Cuando Alberto Fernández era precandidato a presidente por el Frente de Todos, puso un fuerte énfasis en la convocatoria a los gobernadores aliados. Los juntó en Santa Fe, firmó un acta compromiso para ir dando soluciones a reclamos que cada provincia tenía por ese entonces como prioridad.
Allí, lanzó las “capitales alternas” donde el Gabinete desembarcaría para dar respuestas a los temas de cada jurisdicción. Oberá, en Misiones, todavía sigue esperando que los ministros de la Casa Rosada desembarquen a un año y medio de gestión.
Hasta 2019, quien terminó electo Presidente de la Nación se mostraba “federal”, a pesar de ser de Buenos Aires. Pero el tiempo demostró que esa mirada era apenas una estrategia de campaña.
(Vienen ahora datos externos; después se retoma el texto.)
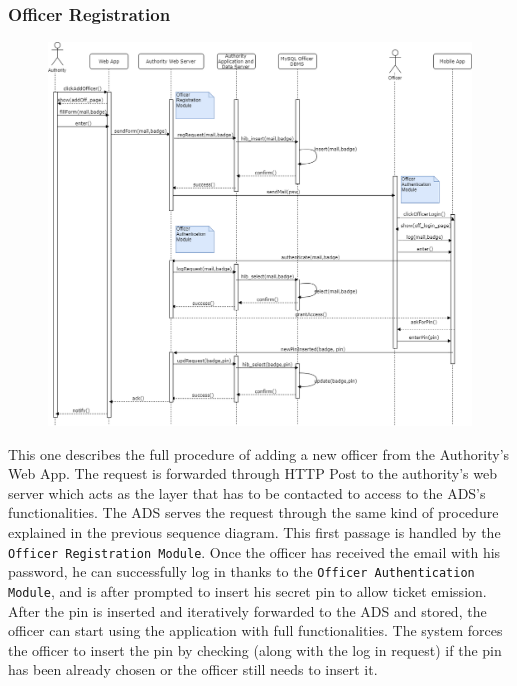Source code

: \documentclass[12pt,a4paper]{article}
\begin{document}
\subsubsection{Officer Registration}
\begin{figure}[H]
\begin{adjustwidth}{-25mm}{-25mm}
				\centering				
					        \includegraphics[width=0.75\paperwidth]{Images/Off_registration}
\end{adjustwidth}
\end{figure}
This one describes the full procedure of adding a new officer from the Authority's Web App. The request is forwarded through HTTP Post to the authority's web server which acts as the layer that has to be contacted to access to the ADS's functionalities. The ADS serves the request through the same kind of procedure explained in the previous sequence diagram. This first passage is handled by the \texttt{Officer Registration Module}. Once the officer has received the email with his password, he can successfully log in thanks to the \texttt{Officer Authentication Module}, and is after prompted to insert his secret pin to allow ticket emission. After the pin is inserted and iteratively forwarded to the ADS and stored, the officer can start using the application with full functionalities. The system forces the officer to insert the pin by checking (along with the log in request) if the pin has been already chosen or the officer still needs to insert it.
\end{document}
Los gobernadores de las provincias chicas, con las que menos se ejercita ese pretendido federalismo, fueron quedando relegados. Una demostración de “segundo plano” se vivió el día en que el FdT festejó el triunfo y los mandatarios debieron mirar de abajo del escenario a los Fernández, Massa, Solá, De Pedro, Kicillof y con suerte logró subir Juan Manzur (Tucumán), exministro de Salud de CFK y armador político de la campaña.
Recientemente la consultora Zuban-Córdoba y asociados publicó los resultados de un sondeo de opinión. Preguntaron si se estaba de acuerdo con la afirmación “el interior tiene poco peso para la política nacional”. El 60% de los encuestados la avaló y un 27% la rechazó.
La sensación que tiene la población del país refleja lo que sus gobernantes hacen: hay lindos discursos federales, visitas a las provincias, pero mucho aporte en obras, recursos, soluciones a las provincias grandes y la CABA donde el FdT pretende sostener su predominio electoral; y muy poco para los distritos donde hay menos cantidad de población (y votantes) pero muchas deudas sociales pendientes, que vienen de varias gestiones presidenciales anteriores.
Al federalismo no sólo hay que declamarlo, hay que practicarlo para que sea creíble.